• RECORDS FOR THIS EXERCISE:
______________________________

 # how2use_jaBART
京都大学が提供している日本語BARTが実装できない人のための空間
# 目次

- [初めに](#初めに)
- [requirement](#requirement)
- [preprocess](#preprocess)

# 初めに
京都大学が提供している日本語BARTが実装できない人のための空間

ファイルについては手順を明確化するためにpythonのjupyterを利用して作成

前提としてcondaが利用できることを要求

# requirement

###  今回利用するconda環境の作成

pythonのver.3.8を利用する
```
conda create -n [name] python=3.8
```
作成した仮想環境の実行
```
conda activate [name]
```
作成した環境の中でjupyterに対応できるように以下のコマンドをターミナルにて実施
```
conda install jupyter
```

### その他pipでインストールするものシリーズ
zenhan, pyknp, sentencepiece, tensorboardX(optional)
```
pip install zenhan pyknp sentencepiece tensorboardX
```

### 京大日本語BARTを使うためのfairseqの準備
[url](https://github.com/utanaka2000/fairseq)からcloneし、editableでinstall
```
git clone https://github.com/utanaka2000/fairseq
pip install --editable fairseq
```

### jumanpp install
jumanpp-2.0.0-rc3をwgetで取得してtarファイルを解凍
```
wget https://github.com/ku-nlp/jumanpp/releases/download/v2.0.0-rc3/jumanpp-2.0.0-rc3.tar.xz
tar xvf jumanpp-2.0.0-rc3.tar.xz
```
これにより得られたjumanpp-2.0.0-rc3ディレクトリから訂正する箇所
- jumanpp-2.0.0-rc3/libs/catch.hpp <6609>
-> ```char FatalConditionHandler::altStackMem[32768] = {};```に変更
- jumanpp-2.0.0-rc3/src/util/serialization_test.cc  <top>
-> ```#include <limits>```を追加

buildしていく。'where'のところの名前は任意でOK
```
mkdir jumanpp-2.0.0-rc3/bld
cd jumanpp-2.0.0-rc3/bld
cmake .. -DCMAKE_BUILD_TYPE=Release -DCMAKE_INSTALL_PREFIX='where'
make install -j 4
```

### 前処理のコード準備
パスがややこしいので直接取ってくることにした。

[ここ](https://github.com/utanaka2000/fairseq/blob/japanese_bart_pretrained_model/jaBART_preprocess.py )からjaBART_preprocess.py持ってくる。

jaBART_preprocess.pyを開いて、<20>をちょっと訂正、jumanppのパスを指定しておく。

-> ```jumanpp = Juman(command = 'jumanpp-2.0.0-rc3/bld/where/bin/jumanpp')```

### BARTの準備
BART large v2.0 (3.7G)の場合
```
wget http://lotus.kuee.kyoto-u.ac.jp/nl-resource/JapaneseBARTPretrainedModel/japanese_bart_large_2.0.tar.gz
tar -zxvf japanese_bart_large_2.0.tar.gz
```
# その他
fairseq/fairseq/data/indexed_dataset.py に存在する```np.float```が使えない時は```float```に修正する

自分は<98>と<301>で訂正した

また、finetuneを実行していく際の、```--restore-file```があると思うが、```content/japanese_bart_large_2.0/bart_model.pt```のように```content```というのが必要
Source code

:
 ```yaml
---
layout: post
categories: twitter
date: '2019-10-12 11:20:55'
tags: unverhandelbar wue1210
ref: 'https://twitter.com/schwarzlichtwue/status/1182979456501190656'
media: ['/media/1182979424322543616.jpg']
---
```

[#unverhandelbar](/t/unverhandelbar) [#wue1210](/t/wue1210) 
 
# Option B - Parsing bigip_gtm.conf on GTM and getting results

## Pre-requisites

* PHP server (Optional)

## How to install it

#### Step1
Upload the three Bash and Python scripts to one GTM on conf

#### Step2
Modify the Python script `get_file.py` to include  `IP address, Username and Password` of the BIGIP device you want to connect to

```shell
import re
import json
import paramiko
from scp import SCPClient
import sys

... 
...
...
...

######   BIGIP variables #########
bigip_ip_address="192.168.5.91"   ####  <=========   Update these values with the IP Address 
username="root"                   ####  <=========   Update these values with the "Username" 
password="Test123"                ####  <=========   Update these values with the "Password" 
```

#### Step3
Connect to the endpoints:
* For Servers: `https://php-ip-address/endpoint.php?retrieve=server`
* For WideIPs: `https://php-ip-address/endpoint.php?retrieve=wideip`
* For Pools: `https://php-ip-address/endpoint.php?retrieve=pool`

______________________________

• PROMPT:
Keep every word intact and transcribe the records in full.

• WRITTEN SOLUTION:
 # how2use_jaBART
京都大学が提供している日本語BARTが実装できない人のための空間
# 目次

- [初めに](#初めに)
- [requirement](#requirement)
- [preprocess](#preprocess)

# 初めに
京都大学が提供している日本語BARTが実装できない人のための空間

ファイルについては手順を明確化するためにpythonのjupyterを利用して作成

前提としてcondaが利用できることを要求

# requirement

###  今回利用するconda環境の作成

pythonのver.3.8を利用する
```
conda create -n [name] python=3.8
```
作成した仮想環境の実行
```
conda activate [name]
```
作成した環境の中でjupyterに対応できるように以下のコマンドをターミナルにて実施
```
conda install jupyter
```

### その他pipでインストールするものシリーズ
zenhan, pyknp, sentencepiece, tensorboardX(optional)
```
pip install zenhan pyknp sentencepiece tensorboardX
```

### 京大日本語BARTを使うためのfairseqの準備
[url](https://github.com/utanaka2000/fairseq)からcloneし、editableでinstall
```
git clone https://github.com/utanaka2000/fairseq
pip install --editable fairseq
```

### jumanpp install
jumanpp-2.0.0-rc3をwgetで取得してtarファイルを解凍
```
wget https://github.com/ku-nlp/jumanpp/releases/download/v2.0.0-rc3/jumanpp-2.0.0-rc3.tar.xz
tar xvf jumanpp-2.0.0-rc3.tar.xz
```
これにより得られたjumanpp-2.0.0-rc3ディレクトリから訂正する箇所
- jumanpp-2.0.0-rc3/libs/catch.hpp <6609>
-> ```char FatalConditionHandler::altStackMem[32768] = {};```に変更
- jumanpp-2.0.0-rc3/src/util/serialization_test.cc  <top>
-> ```#include <limits>```を追加

buildしていく。'where'のところの名前は任意でOK
```
mkdir jumanpp-2.0.0-rc3/bld
cd jumanpp-2.0.0-rc3/bld
cmake .. -DCMAKE_BUILD_TYPE=Release -DCMAKE_INSTALL_PREFIX='where'
make install -j 4
```

### 前処理のコード準備
パスがややこしいので直接取ってくることにした。

[ここ](https://github.com/utanaka2000/fairseq/blob/japanese_bart_pretrained_model/jaBART_preprocess.py )からjaBART_preprocess.py持ってくる。

jaBART_preprocess.pyを開いて、<20>をちょっと訂正、jumanppのパスを指定しておく。

-> ```jumanpp = Juman(command = 'jumanpp-2.0.0-rc3/bld/where/bin/jumanpp')```

### BARTの準備
BART large v2.0 (3.7G)の場合
```
wget http://lotus.kuee.kyoto-u.ac.jp/nl-resource/JapaneseBARTPretrainedModel/japanese_bart_large_2.0.tar.gz
tar -zxvf japanese_bart_large_2.0.tar.gz
```
# その他
fairseq/fairseq/data/indexed_dataset.py に存在する```np.float```が使えない時は```float```に修正する

自分は<98>と<301>で訂正した

また、finetuneを実行していく際の、```--restore-file```があると思うが、```content/japanese_bart_large_2.0/bart_model.pt```のように```content```というのが必要
Source code

:
 ```yaml
---
layout: post
categories: twitter
date: '2019-10-12 11:20:55'
tags: unverhandelbar wue1210
ref: 'https://twitter.com/schwarzlichtwue/status/1182979456501190656'
media: ['/media/1182979424322543616.jpg']
---
```

[#unverhandelbar](/t/unverhandelbar) [#wue1210](/t/wue1210) 
 
# Option B - Parsing bigip_gtm.conf on GTM and getting results

## Pre-requisites

* PHP server (Optional)

## How to install it

#### Step1
Upload the three Bash and Python scripts to one GTM on conf

#### Step2
Modify the Python script `get_file.py` to include  `IP address, Username and Password` of the BIGIP device you want to connect to

```shell
import re
import json
import paramiko
from scp import SCPClient
import sys

... 
...
...
...

######   BIGIP variables #########
bigip_ip_address="192.168.5.91"   ####  <=========   Update these values with the IP Address 
username="root"                   ####  <=========   Update these values with the "Username" 
password="Test123"                ####  <=========   Update these values with the "Password" 
```

#### Step3
Connect to the endpoints:
* For Servers: `https://php-ip-address/endpoint.php?retrieve=server`
* For WideIPs: `https://php-ip-address/endpoint.php?retrieve=wideip`
* For Pools: `https://php-ip-address/endpoint.php?retrieve=pool`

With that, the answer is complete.